Copy all records exactly; omit pictures.

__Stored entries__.
* * * *
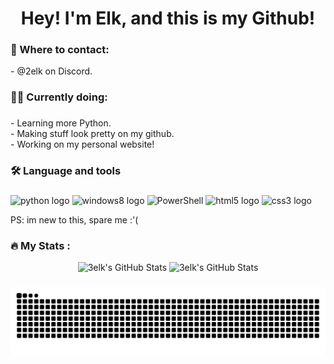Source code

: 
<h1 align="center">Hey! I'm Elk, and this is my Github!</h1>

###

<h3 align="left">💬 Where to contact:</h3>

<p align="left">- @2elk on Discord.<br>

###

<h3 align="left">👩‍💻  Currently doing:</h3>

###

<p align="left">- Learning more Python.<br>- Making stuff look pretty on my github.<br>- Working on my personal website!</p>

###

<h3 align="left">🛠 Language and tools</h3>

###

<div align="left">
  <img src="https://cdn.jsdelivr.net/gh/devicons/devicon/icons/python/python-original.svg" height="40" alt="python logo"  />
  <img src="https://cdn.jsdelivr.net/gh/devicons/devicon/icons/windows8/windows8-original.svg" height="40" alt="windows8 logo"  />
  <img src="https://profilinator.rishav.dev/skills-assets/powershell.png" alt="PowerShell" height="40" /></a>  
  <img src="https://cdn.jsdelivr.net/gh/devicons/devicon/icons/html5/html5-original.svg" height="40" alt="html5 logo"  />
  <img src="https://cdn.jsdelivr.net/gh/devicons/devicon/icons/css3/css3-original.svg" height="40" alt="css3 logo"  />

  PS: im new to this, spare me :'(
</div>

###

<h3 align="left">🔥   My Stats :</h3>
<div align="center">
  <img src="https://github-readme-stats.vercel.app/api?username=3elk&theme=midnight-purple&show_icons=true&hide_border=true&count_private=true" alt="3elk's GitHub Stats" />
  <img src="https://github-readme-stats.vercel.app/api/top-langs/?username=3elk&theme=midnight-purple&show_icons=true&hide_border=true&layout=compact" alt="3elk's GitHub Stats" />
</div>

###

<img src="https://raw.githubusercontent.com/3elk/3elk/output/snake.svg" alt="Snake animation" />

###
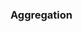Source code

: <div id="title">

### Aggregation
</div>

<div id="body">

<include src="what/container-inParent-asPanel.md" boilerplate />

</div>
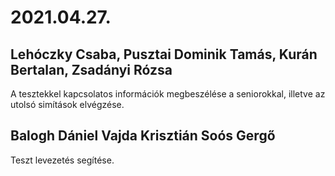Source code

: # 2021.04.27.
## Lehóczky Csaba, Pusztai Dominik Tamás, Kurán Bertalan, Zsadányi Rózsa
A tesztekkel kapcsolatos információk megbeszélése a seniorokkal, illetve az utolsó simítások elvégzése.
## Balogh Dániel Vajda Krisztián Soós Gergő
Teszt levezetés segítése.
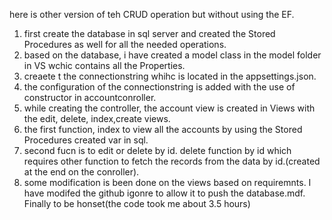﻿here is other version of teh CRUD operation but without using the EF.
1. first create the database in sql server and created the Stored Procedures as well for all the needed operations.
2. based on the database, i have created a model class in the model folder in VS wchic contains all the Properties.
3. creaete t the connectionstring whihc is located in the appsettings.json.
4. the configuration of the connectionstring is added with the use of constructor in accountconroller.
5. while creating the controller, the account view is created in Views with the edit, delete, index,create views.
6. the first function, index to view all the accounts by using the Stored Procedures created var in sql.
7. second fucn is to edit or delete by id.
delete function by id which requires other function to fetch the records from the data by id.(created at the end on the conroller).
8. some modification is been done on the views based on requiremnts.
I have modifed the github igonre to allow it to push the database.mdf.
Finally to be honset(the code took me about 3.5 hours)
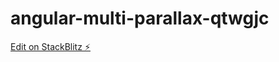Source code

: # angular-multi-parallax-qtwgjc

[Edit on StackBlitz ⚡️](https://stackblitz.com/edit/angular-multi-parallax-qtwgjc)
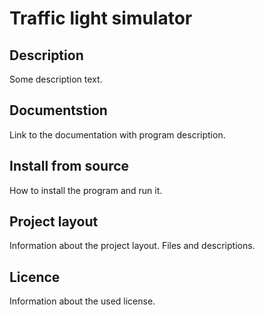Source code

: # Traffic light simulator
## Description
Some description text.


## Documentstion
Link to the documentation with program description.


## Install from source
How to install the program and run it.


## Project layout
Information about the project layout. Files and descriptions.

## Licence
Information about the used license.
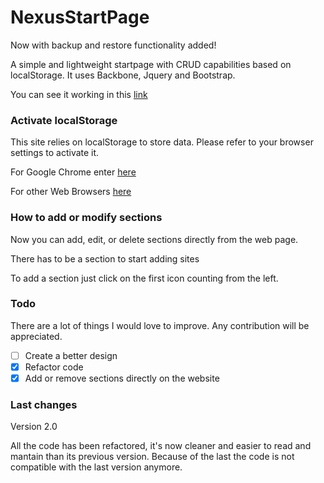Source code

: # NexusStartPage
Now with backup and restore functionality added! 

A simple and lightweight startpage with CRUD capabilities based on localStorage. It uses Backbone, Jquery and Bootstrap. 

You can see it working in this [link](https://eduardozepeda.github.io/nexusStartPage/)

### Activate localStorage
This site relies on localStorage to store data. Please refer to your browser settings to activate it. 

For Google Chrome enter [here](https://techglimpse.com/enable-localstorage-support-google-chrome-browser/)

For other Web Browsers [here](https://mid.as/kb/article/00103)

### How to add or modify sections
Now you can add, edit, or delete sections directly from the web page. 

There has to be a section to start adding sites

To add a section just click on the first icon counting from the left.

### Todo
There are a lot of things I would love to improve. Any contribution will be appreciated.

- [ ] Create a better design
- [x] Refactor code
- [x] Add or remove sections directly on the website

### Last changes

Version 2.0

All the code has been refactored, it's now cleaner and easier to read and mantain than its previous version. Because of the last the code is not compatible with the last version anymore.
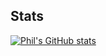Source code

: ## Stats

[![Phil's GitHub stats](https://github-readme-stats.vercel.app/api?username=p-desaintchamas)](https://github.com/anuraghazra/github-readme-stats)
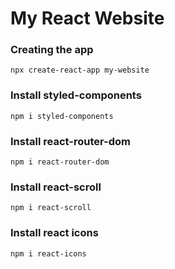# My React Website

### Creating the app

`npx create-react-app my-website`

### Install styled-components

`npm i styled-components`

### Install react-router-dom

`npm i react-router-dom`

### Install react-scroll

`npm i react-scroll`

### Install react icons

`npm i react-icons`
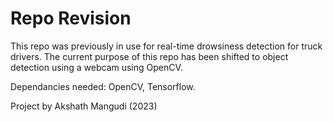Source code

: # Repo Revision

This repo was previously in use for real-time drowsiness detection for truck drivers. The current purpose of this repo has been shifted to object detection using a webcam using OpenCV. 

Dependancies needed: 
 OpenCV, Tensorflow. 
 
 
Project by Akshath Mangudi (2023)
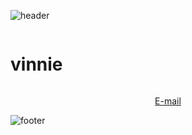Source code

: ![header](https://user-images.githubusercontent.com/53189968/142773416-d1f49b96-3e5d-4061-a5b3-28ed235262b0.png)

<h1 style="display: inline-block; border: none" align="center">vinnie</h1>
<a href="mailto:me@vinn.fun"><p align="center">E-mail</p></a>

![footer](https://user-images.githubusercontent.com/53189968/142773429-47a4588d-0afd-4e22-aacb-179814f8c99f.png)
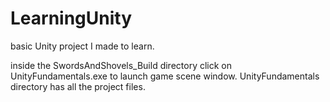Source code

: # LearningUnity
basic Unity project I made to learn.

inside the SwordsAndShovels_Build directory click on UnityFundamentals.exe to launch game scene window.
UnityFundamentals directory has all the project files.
* * * *
__TASK RESULT__.
Source code

: 
<h1 align="center">Hey! I'm Elk, and this is my Github!</h1>

###

<h3 align="left">💬 Where to contact:</h3>

<p align="left">- @2elk on Discord.<br>

###

<h3 align="left">👩‍💻  Currently doing:</h3>

###

<p align="left">- Learning more Python.<br>- Making stuff look pretty on my github.<br>- Working on my personal website!</p>

###

<h3 align="left">🛠 Language and tools</h3>

###

<div align="left">
  <img src="https://cdn.jsdelivr.net/gh/devicons/devicon/icons/python/python-original.svg" height="40" alt="python logo"  />
  <img src="https://cdn.jsdelivr.net/gh/devicons/devicon/icons/windows8/windows8-original.svg" height="40" alt="windows8 logo"  />
  <img src="https://profilinator.rishav.dev/skills-assets/powershell.png" alt="PowerShell" height="40" /></a>  
  <img src="https://cdn.jsdelivr.net/gh/devicons/devicon/icons/html5/html5-original.svg" height="40" alt="html5 logo"  />
  <img src="https://cdn.jsdelivr.net/gh/devicons/devicon/icons/css3/css3-original.svg" height="40" alt="css3 logo"  />

  PS: im new to this, spare me :'(
</div>

###

<h3 align="left">🔥   My Stats :</h3>
<div align="center">
  <img src="https://github-readme-stats.vercel.app/api?username=3elk&theme=midnight-purple&show_icons=true&hide_border=true&count_private=true" alt="3elk's GitHub Stats" />
  <img src="https://github-readme-stats.vercel.app/api/top-langs/?username=3elk&theme=midnight-purple&show_icons=true&hide_border=true&layout=compact" alt="3elk's GitHub Stats" />
</div>

###

<img src="https://raw.githubusercontent.com/3elk/3elk/output/snake.svg" alt="Snake animation" />

###
Source code

: <div id="title">

### Aggregation
</div>

<div id="body">

<include src="what/container-inParent-asPanel.md" boilerplate />

</div>
Source code

: # 2021.04.27.
## Lehóczky Csaba, Pusztai Dominik Tamás, Kurán Bertalan, Zsadányi Rózsa
A tesztekkel kapcsolatos információk megbeszélése a seniorokkal, illetve az utolsó simítások elvégzése.
## Balogh Dániel Vajda Krisztián Soós Gergő
Teszt levezetés segítése.
﻿here is other version of teh CRUD operation but without using the EF.
1. first create the database in sql server and created the Stored Procedures as well for all the needed operations.
2. based on the database, i have created a model class in the model folder in VS wchic contains all the Properties.
3. creaete t the connectionstring whihc is located in the appsettings.json.
4. the configuration of the connectionstring is added with the use of constructor in accountconroller.
5. while creating the controller, the account view is created in Views with the edit, delete, index,create views.
6. the first function, index to view all the accounts by using the Stored Procedures created var in sql.
7. second fucn is to edit or delete by id.
delete function by id which requires other function to fetch the records from the data by id.(created at the end on the conroller).
8. some modification is been done on the views based on requiremnts.
I have modifed the github igonre to allow it to push the database.mdf.
Finally to be honset(the code took me about 3.5 hours)
Source code

: # angular-multi-parallax-qtwgjc

[Edit on StackBlitz ⚡️](https://stackblitz.com/edit/angular-multi-parallax-qtwgjc)
Source code

: # Traffic light simulator
## Description
Some description text.


## Documentstion
Link to the documentation with program description.


## Install from source
How to install the program and run it.


## Project layout
Information about the project layout. Files and descriptions.

## Licence
Information about the used license.
Source code

: # NexusStartPage
Now with backup and restore functionality added! 

A simple and lightweight startpage with CRUD capabilities based on localStorage. It uses Backbone, Jquery and Bootstrap. 

You can see it working in this [link](https://eduardozepeda.github.io/nexusStartPage/)

### Activate localStorage
This site relies on localStorage to store data. Please refer to your browser settings to activate it. 

For Google Chrome enter [here](https://techglimpse.com/enable-localstorage-support-google-chrome-browser/)

For other Web Browsers [here](https://mid.as/kb/article/00103)

### How to add or modify sections
Now you can add, edit, or delete sections directly from the web page. 

There has to be a section to start adding sites

To add a section just click on the first icon counting from the left.

### Todo
There are a lot of things I would love to improve. Any contribution will be appreciated.

- [ ] Create a better design
- [x] Refactor code
- [x] Add or remove sections directly on the website

### Last changes

Version 2.0

All the code has been refactored, it's now cleaner and easier to read and mantain than its previous version. Because of the last the code is not compatible with the last version anymore.
Source code

: ## Stats

[![Phil's GitHub stats](https://github-readme-stats.vercel.app/api?username=p-desaintchamas)](https://github.com/anuraghazra/github-readme-stats)
# My React Website

### Creating the app

`npx create-react-app my-website`

### Install styled-components

`npm i styled-components`

### Install react-router-dom

`npm i react-router-dom`

### Install react-scroll

`npm i react-scroll`

### Install react icons

`npm i react-icons`
Source code

: # Repo Revision

This repo was previously in use for real-time drowsiness detection for truck drivers. The current purpose of this repo has been shifted to object detection using a webcam using OpenCV. 

Dependancies needed: 
 OpenCV, Tensorflow. 
 
 
Project by Akshath Mangudi (2023)
Source code

: ![header](https://user-images.githubusercontent.com/53189968/142773416-d1f49b96-3e5d-4061-a5b3-28ed235262b0.png)

<h1 style="display: inline-block; border: none" align="center">vinnie</h1>
<a href="mailto:me@vinn.fun"><p align="center">E-mail</p></a>

![footer](https://user-images.githubusercontent.com/53189968/142773429-47a4588d-0afd-4e22-aacb-179814f8c99f.png)
Source code

: # LearningUnity
basic Unity project I made to learn.

inside the SwordsAndShovels_Build directory click on UnityFundamentals.exe to launch game scene window.
UnityFundamentals directory has all the project files.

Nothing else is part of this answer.